The other error is that characters in novels that end up in a foreign country without a passport, money or anything else. Did they travel by magic?
Contradictions – These types of flaws arise when the writer simply forgets about things.  For example, you have a character who loves animals, and this is shown, but then somewhere else in the story is seen killing an animal without batting an eye, with no further explanation. Or perhaps you have a character that is a vegetarian, but four chapters later, he is seen eating meat.
Contradictions happen, but you have to keep an eye on your narrative.
Inconsistency – For example, the bad guy, who is very clever and wily, does something explicably stupid to help the hero defeat him. Another one often seen in books is the tough hero, trained in martial arts and used to be in the armed forces suddenly being defeated by a couple of bad guys who are not even half as skilled. (Movies also do this).
Another similar inconsistency is to have a strong female in your story, someone who can stand up for herself, someone fiercely independent, and yet she is suddenly reduced to a dithering heap in the face of danger or when confronted by the bad guy, because of stereotyping and a contrived plot demands it.
Another one is where the hero possesses amazing martial arts skills and can kill with his bare hands, yet seems to forget his has these skills when he’s confronted with the bad guys all through the story. But then at the end, when fighting the villain, he decides to use the very skill he’d not bothered with all through the story.
All these are silly inconsistencies, yet writers continue to fall into this trap. If you don’t spot them, your reader will.
Sometimes plot flaws are not always apparent straight away and are generated whilst writing the story.
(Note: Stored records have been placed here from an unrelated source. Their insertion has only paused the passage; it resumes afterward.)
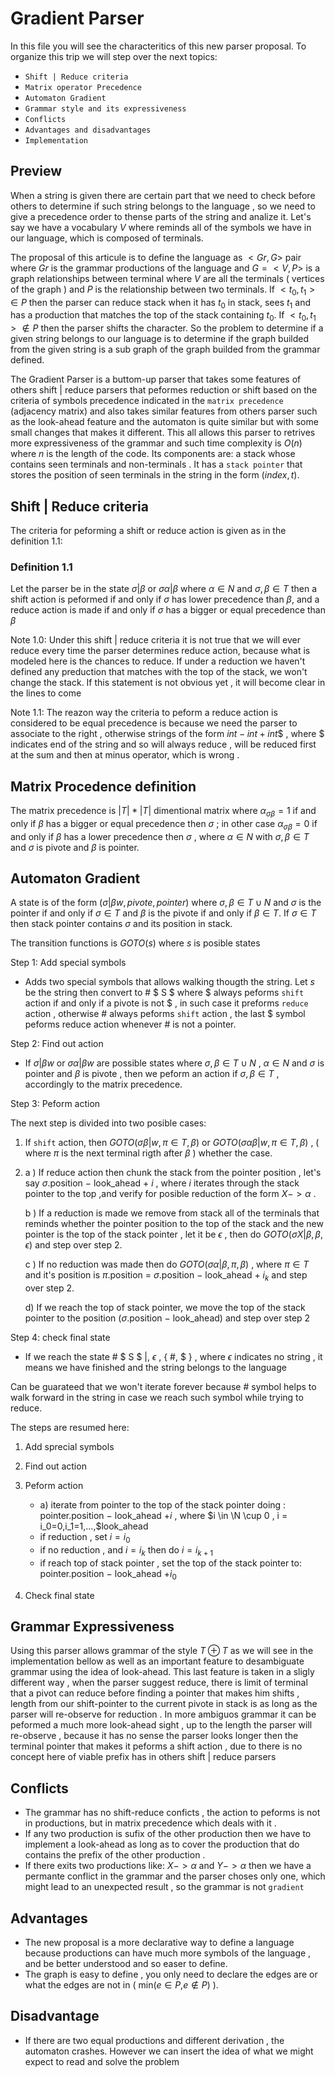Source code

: # Gradient Parser

In this file you will see the characteritics of this new parser proposal. To organize this trip we will step over the next topics:

- `Shift | Reduce criteria`
- `Matrix operator Precedence`
- `Automaton Gradient`
- `Grammar style and its expressiveness`
- `Conflicts`
- `Advantages and disadvantages`
- `Implementation`

## Preview

When a string is given there are certain part that we need to check before others to determine if such string belongs to the language , so we need to give a precedence order to thense parts of the string and analize it. Let's say we have a vocabulary $V$ where reminds all of the symbols we have in our language, which is composed of terminals. 

The proposal of this articule is to define the language as $<Gr,G>$ pair where $Gr$ is the grammar productions of the language and $G =<V,P>$ is a graph relationships between terminal where  $V$ are all the terminals ( vertices of the graph ) and $P$ is the relationship between two terminals. If $<t_0,t_1> \in P$ then the parser can reduce stack when it has $t_0$ in stack, sees $t_1$ and has a production that matches the top of the stack containing $t_0$. If $<t_0,t_1> \notin P$ then the parser shifts the character. So the problem to determine if a given string belongs to our language is to determine if the graph builded from the given string is a sub graph of the graph builded from the grammar defined. 

The Gradient Parser is a buttom-up parser that takes some features of others shift | reduce parsers that peformes reduction or shift based on the criteria of symbols precedence indicated in the `matrix precedence` (adjacency matrix) and also takes similar features from others parser such as the look-ahead feature and the automaton is quite similar but with some small changes that makes it different. This all allows this parser to retrives more expressiveness of the grammar and such time complexity is $O(n)$ where $n$ is the length of the code. Its components are: a stack whose contains seen terminals and non-terminals . It has a `stack pointer` that stores the position of seen terminals in the string in the form $( index , t )$.

## Shift | Reduce criteria

The criteria for peforming a shift or reduce action is given as in the definition 1.1:

### Definition 1.1

Let the parser be in the state $\sigma|\beta$ or $\sigma\alpha|\beta$ where $\alpha \in N$ and $\sigma,\beta \in T$ then a shift action is peformed if and only if $\sigma$ has lower precedence than $\beta$, and a reduce action is made if and only if $\sigma$ has a bigger or equal precedence than $\beta$

Note 1.0: Under this shift | reduce criteria it is not true that we will ever reduce every time the parser determines reduce action, because what is modeled here is the chances to reduce. If under a reduction we haven't defined any preduction that matches with the top of the stack, we won't change the stack. If this statement is not obvious yet , it will become clear in the lines to come

Note 1.1: The reazon way the criteria to peform a reduce action is considered to be equal precedence is because we need the parser to associate to the right , otherwise strings of the form $int - int + int\$$ , where $\$$ indicates end of the string and so will always reduce , will be reduced first at the sum and then at minus operator, which is wrong .

## Matrix Procedence definition

The matrix precedence is $|T| * |T|$ dimentional matrix where $\alpha_{\sigma \beta} = 1$ if and only if $\beta$  has a bigger or equal precedence then $\sigma$  $;$ in other case $\alpha_{\sigma \beta} = 0$ if and only if $\beta$ has a lower precedence then $\sigma$ , where $\alpha \in N$ with  $\sigma,\beta \in T$ and $\sigma$ is pivote and $\beta$ is pointer.

## Automaton Gradient

A state is of the form $(\sigma|\beta w , pivote , pointer )$ where $\sigma,\beta \in T \cup N$ and $\sigma$ is the pointer if and only if $\sigma \in T$ and $\beta$ is the pivote if and only if $\beta \in T$. If $\sigma \in T$ then stack pointer contains $\sigma$ and its position in stack. 

The transition functions is $GOTO( s )$ where $s$ is posible states

Step 1: Add special symbols
- Adds two special symbols that allows walking thougth the string. Let $s$ be the string then convert to # $ S $ where $ always peforms `shift` action if and only if a pivote is not $ , in such case it preforms `reduce` action , otherwise # always peforms `shift` action , the last $\$$ symbol peforms reduce action whenever # is not a pointer.

Step 2: Find out action

-  If $\sigma|\beta w$ or $\sigma\alpha|\beta w$  are possible states where $\sigma,\beta \in T \cup N$ , $\alpha \in N$ and $\sigma$ is pointer and $\beta$ is pivote , then we peform an action if $\sigma,\beta \in T$ , accordingly to the matrix precedence.

Step 3: Peform action

The next step is divided into two posible cases:

   1. If `shift` action, then $GOTO(\sigma\beta|w, \pi \in T,\beta)$ or $GOTO(\sigma\alpha\beta|w , \pi \in T,\beta)$ , ( where $\pi$ is the next terminal rigth after $\beta$ ) whether the case.
 
   2. a ) If reduce action then chunk the stack from the pointer position , let's say $\sigma$.position $-$ look_ahead $+$ $i$ , where $i$ iterates through the stack pointer to the top ,and verify for posible reduction of the form $X -> \alpha$ .
        
        b ) If a reduction is made we remove  from stack all of the terminals that reminds whether the pointer position to the top of the stack and the new pointer is the top of the stack pointer , let it be $\epsilon$ , then do $GOTO(\sigma X|\beta , \beta ,\epsilon )$ and step over step 2. 
   
        c ) If no reduction was made then do $GOTO(\sigma \alpha|\beta , \pi , \beta)$ , where $\pi \in T$ and it's position is $\pi$.position = $\sigma$.position $-$ look_ahead $+$ $i_k$ and step over step 2.

        d) If we reach the top of stack pointer, we move the top of the stack pointer to the position ($\sigma$.position $-$ look_ahead) and step over step 2

Step 4: check final state

- If we reach the state # $ S $ |, $\epsilon$ , { #, $ } , where $\epsilon$ indicates no string  , it means  we have finished and the string belongs to the language

Can be guarateed that we won't iterate forever because # symbol helps to walk forward in the string in case we reach such symbol while trying to reduce.

The steps are resumed here:

 1. Add sprecial symbols
 2. Find out action
 3. Peform action
    - a) iterate from pointer to the top of the stack pointer doing :  pointer.position $-$ look_ahead $+i$ , where $i \in \N \cup 0 , i = i_0=0,i_1=1,...,$look_ahead
    - if reduction , set $i = i_0$
    - if no reduction , and $i=i_k$  then do $i=i_{k+1}$
    - if reach top of stack pointer , set the top of the stack pointer to: pointer.position $-$ look_ahead $+i_0$

 4. Check final state

## Grammar Expressiveness

Using this parser allows grammar of the style $T \oplus T$ as we will see in the implementation bellow as well as an important feature to desambiguate grammar using the idea of look-ahead. This last feature is taken in a sligly different way , when the parser suggest reduce, there is limit of terminal that a pivot can reduce before finding a pointer that makes him shifts , length from our shift-pointer to the current pivote in stack is as long as the parser will re-observe for reduction . In more ambiguos grammar it can be peformed a much more look-ahead sight , up to the length the parser will re-observe , because it has no sense the parser looks longer then the terminal pointer that makes it peforms a shift action , due to there is no concept here of viable prefix has in others shift | reduce parsers 

## Conflicts

- The grammar has no shift-reduce conficts , the action to peforms is not in productions, but in matrix precedence which deals with it . 
- If any two production is sufix of the other production then we have to implement a look-ahead as long as to cover the production that do contains the prefix of the other production .
- If there exits two productions like: $X ->\alpha$ and $Y ->\alpha$ then we have a permante conflict in the grammar and the parser choses only one, which might lead to an unexpected result , so the grammar is not `gradient`

## Advantages

   - The new proposal is a more declarative way to define a language because productions can have much more symbols of the language , and be better understood and so easer to define.
   - The graph is easy to define , you only need to declare the edges are or what the edges are not in ( min($e \in P$,$e \notin P$) ).
  
## Disadvantage

   - If there are two equal productions and different derivation , the automaton crashes. However we can insert the idea of what we might expect to read and solve the problem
For instance, you have an important scene that takes place early morning in the winter, with several key characters. You describe the bright yet hazy, wintry sun, the cold air and hint of frost. You write a great the scene, happy with the way it unfolds.
But can you spot the obvious plot flaw?
You cannot possibly have a bright hazy sun so early in the winter. Early mornings are dark. And it gets dark early too, especially if there is daylight saving time in operation. It means you would have to re-write the scene to reflect accuracy and realism and avoid a continuity of setting problem.
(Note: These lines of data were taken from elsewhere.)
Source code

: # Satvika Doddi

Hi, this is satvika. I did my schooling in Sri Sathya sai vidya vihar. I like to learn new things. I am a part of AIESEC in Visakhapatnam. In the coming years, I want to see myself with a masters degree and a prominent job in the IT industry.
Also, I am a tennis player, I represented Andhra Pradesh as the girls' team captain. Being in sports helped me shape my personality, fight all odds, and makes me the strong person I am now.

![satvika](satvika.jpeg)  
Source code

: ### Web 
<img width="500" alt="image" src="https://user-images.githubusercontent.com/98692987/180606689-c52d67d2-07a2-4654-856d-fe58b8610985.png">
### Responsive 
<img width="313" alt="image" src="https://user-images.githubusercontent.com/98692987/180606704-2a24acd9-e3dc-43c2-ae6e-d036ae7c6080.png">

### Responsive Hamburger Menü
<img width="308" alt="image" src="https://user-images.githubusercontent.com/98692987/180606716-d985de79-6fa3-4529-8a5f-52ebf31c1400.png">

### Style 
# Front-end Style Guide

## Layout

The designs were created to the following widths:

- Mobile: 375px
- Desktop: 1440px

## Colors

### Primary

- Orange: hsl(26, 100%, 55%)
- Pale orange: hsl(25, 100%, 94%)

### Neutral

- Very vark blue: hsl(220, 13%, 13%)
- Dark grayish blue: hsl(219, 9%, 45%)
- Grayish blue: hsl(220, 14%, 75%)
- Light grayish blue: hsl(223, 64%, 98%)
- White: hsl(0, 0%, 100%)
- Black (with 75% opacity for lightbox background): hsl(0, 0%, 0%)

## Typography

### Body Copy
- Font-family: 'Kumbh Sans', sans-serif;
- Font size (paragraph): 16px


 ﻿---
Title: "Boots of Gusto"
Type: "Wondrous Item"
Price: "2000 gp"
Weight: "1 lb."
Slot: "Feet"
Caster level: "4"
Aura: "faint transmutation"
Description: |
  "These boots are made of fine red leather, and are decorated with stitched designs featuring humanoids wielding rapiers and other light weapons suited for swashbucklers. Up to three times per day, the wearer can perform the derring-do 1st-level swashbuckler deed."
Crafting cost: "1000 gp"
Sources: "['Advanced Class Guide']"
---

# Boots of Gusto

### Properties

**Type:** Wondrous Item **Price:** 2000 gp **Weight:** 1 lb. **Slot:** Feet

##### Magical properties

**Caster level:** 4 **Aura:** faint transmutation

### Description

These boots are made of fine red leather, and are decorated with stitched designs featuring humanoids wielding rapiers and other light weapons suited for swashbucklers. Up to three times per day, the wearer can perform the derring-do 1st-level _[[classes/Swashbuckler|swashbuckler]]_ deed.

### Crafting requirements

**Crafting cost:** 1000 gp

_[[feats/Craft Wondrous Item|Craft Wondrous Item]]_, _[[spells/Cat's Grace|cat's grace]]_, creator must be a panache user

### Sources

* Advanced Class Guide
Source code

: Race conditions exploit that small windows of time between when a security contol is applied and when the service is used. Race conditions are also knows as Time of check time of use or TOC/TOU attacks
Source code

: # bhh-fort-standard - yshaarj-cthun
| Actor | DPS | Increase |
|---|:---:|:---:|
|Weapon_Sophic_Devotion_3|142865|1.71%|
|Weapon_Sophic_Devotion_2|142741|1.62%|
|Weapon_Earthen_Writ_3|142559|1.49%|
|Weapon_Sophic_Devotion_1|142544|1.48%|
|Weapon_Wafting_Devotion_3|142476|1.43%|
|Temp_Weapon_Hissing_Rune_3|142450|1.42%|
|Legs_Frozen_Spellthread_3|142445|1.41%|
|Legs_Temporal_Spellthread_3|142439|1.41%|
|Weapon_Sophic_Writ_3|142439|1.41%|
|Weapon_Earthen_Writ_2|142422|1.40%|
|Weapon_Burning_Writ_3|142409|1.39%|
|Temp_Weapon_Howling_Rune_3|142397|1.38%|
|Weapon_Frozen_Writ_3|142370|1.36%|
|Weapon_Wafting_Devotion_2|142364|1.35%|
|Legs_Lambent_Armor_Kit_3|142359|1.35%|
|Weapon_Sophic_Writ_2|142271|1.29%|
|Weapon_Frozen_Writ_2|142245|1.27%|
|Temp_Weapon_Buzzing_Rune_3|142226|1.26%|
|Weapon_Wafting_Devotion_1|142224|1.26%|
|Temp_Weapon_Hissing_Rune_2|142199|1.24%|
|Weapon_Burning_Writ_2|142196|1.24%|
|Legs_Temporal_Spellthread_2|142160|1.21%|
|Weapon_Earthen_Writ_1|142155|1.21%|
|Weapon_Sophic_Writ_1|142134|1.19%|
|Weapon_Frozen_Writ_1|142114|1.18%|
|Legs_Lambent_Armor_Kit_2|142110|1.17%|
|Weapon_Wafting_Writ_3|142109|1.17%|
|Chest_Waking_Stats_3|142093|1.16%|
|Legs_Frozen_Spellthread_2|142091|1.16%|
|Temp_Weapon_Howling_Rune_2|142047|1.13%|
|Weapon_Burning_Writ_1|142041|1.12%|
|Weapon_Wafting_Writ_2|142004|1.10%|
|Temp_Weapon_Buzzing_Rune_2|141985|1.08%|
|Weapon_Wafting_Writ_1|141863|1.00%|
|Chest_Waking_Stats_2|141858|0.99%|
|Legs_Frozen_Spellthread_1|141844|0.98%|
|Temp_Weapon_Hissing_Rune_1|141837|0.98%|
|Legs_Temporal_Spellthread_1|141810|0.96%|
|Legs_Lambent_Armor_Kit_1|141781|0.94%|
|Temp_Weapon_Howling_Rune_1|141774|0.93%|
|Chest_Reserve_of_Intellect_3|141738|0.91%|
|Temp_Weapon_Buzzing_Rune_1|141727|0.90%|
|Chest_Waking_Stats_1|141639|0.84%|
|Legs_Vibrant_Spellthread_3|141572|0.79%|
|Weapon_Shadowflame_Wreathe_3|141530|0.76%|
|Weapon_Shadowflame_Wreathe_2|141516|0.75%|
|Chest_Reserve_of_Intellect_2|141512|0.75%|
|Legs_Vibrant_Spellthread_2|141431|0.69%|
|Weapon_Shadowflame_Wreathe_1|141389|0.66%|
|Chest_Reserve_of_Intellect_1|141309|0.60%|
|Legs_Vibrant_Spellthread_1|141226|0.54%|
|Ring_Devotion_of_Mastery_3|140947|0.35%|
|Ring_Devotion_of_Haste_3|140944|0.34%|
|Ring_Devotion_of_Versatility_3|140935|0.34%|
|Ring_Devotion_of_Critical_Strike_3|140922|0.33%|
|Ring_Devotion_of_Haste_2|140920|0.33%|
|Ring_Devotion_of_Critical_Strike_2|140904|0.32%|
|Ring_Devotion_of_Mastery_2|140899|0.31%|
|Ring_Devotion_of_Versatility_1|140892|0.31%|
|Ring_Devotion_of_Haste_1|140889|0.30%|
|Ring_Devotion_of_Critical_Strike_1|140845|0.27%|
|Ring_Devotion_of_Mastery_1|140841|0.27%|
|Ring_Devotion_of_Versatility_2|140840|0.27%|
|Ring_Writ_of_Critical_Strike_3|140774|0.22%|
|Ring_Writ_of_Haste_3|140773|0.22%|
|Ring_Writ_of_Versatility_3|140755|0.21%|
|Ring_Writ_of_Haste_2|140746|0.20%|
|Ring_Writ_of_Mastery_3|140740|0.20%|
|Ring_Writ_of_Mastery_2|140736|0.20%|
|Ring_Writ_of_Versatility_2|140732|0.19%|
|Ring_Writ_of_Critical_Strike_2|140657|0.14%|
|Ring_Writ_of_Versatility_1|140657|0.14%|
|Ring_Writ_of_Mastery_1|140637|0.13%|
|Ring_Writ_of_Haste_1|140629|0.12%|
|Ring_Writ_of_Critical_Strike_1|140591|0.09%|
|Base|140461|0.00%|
Here’s another plot flaw example. Your hero and villain are in a fight as the climax mounts. There’s a struggle as each tries to get the upper hand, but then, from nowhere, your hero pulls out a knife to defeat the villain, but unless you have mentioned the knife in previous scenes, so that the reader picks up on this, then the knife from nowhere will be a contrivance and thus becomes an obvious inconsistency.
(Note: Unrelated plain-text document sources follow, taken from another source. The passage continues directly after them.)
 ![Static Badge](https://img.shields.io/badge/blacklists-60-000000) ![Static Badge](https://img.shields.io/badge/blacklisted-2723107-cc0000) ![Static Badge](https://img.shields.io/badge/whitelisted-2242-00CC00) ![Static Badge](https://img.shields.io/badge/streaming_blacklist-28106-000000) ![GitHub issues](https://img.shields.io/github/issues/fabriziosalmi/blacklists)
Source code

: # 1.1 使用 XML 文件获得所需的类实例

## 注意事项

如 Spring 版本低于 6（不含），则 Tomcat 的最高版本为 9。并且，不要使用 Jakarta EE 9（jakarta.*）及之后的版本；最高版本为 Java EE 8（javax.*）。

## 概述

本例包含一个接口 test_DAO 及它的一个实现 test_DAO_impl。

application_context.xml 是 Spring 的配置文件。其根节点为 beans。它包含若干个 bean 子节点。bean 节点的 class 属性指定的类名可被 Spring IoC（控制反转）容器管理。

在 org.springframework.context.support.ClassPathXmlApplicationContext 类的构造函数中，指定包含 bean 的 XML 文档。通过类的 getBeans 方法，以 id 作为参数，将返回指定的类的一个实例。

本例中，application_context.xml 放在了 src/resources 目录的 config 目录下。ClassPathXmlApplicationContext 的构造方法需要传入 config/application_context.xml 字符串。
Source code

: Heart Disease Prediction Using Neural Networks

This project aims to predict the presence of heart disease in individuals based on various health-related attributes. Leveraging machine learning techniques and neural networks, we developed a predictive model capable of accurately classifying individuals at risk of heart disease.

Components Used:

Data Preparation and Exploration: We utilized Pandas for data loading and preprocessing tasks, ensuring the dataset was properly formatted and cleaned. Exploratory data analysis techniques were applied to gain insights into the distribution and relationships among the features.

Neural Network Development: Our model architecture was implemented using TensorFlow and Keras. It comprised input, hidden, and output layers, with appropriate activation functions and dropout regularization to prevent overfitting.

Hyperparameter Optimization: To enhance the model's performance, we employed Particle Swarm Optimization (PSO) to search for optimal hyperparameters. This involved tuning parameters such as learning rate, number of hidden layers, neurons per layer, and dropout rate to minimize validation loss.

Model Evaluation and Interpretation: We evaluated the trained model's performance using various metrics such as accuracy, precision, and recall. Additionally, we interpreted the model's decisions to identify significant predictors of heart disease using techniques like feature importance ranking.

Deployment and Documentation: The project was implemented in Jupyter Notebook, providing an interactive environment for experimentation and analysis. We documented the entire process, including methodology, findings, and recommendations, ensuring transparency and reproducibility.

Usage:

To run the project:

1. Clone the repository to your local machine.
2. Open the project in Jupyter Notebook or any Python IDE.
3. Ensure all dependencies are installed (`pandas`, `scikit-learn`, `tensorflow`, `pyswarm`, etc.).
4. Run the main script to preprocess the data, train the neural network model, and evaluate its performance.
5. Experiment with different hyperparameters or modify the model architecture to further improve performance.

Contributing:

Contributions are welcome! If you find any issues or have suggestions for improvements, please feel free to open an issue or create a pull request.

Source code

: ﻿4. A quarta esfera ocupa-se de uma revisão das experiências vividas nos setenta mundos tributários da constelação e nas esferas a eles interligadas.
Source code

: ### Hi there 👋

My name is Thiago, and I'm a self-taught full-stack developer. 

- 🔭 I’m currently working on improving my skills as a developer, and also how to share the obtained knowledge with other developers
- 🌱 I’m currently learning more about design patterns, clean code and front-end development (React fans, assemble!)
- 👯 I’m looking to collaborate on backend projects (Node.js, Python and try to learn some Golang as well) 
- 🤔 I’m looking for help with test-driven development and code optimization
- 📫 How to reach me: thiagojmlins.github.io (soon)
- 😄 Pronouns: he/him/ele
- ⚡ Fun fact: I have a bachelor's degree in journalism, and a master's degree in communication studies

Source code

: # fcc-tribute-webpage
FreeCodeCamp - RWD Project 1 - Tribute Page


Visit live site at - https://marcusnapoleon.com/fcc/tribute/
Contradictions, flaws and inconsistencies are unavoidable during the writing process, but it’s how we find and fix them that matters, so in Part 2 we’ll look at how to solve the problem of plot flaws.
Next week:  Why Plot Flaws Happen – It’s About Problem Solving Part 2

Sunday, 10 July 2016

Creating Dilemmas and Why They're Necessary in Fiction

When you read a good book, the one recurring thing you find is that, aside from plenty of conflict, the protagonist is always getting into some kind of trouble and yet somehow he or she manages to get out of these close situations.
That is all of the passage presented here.